Stored data:
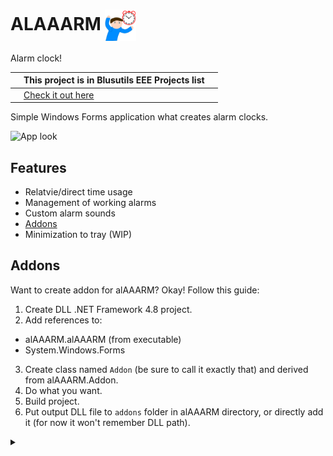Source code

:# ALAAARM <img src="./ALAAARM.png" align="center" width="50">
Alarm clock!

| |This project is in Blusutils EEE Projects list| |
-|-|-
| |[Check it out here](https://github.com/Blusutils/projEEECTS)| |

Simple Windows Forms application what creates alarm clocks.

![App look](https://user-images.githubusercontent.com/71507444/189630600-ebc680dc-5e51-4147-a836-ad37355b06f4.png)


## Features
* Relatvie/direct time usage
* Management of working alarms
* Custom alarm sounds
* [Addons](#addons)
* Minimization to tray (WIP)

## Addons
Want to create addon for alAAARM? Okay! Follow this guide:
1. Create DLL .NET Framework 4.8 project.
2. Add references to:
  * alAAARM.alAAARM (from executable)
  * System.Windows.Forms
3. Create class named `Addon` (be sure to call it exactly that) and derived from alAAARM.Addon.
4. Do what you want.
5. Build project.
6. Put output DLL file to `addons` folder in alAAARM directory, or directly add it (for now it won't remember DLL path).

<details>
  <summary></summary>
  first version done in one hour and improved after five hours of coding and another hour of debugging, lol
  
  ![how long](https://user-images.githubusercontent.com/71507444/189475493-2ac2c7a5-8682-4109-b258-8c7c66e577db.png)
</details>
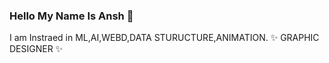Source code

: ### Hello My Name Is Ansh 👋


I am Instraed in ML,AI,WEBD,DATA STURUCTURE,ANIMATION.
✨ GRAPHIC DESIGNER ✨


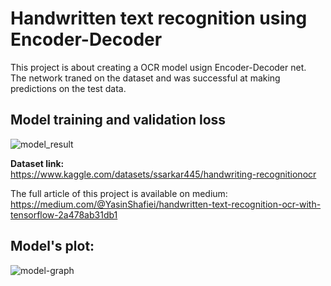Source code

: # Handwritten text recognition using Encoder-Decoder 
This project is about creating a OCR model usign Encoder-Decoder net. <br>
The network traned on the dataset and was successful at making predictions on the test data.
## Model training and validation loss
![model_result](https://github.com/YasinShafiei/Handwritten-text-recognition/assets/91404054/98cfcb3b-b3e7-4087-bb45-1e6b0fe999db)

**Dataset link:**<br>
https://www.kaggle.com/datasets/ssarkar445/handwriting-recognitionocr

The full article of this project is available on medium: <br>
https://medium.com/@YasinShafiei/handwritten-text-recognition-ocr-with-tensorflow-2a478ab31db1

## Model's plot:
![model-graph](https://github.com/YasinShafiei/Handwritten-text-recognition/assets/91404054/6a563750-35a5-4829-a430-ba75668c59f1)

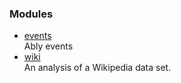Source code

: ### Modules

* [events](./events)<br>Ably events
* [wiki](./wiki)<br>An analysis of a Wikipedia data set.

---

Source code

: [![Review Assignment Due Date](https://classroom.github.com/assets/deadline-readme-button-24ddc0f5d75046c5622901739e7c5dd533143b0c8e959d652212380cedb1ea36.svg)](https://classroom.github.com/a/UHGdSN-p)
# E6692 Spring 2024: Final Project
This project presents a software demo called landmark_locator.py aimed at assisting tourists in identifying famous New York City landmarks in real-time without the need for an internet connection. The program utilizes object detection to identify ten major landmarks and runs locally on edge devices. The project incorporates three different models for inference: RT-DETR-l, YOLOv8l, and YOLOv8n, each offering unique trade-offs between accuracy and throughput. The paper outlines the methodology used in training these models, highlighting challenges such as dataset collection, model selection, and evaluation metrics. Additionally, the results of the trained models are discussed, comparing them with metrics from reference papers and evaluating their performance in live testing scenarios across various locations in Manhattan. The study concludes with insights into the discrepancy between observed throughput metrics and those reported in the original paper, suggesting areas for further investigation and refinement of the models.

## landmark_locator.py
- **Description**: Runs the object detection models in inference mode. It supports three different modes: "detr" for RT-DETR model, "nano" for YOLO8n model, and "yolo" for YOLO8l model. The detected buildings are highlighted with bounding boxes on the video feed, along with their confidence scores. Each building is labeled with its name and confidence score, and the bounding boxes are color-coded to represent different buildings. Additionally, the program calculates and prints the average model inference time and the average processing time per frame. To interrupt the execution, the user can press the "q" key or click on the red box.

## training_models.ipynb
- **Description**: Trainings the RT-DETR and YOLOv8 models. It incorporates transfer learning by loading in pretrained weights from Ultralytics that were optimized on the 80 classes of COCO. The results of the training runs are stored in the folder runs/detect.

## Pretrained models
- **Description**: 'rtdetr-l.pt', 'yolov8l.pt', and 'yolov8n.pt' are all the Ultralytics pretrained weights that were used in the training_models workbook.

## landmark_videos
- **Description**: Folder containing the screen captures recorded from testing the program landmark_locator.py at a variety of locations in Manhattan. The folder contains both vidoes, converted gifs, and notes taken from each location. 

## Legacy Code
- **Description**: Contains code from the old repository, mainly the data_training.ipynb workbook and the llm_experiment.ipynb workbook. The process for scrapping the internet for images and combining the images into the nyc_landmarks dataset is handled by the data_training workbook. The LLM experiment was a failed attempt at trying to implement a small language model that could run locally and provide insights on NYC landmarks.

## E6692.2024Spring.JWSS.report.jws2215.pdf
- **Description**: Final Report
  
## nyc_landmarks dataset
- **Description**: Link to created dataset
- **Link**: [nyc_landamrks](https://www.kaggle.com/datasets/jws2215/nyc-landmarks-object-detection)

# Exercise prompt
Both the line containing "The network traned" and the line containing "The full article" belong in the answer. Print them and every line above that falls between them exactly, and no others.

# Expected answer
The network traned on the dataset and was successful at making predictions on the test data.
## Model training and validation loss
![model_result](https://github.com/YasinShafiei/Handwritten-text-recognition/assets/91404054/98cfcb3b-b3e7-4087-bb45-1e6b0fe999db)

**Dataset link:**<br>
https://www.kaggle.com/datasets/ssarkar445/handwriting-recognitionocr

The full article of this project is available on medium: <br>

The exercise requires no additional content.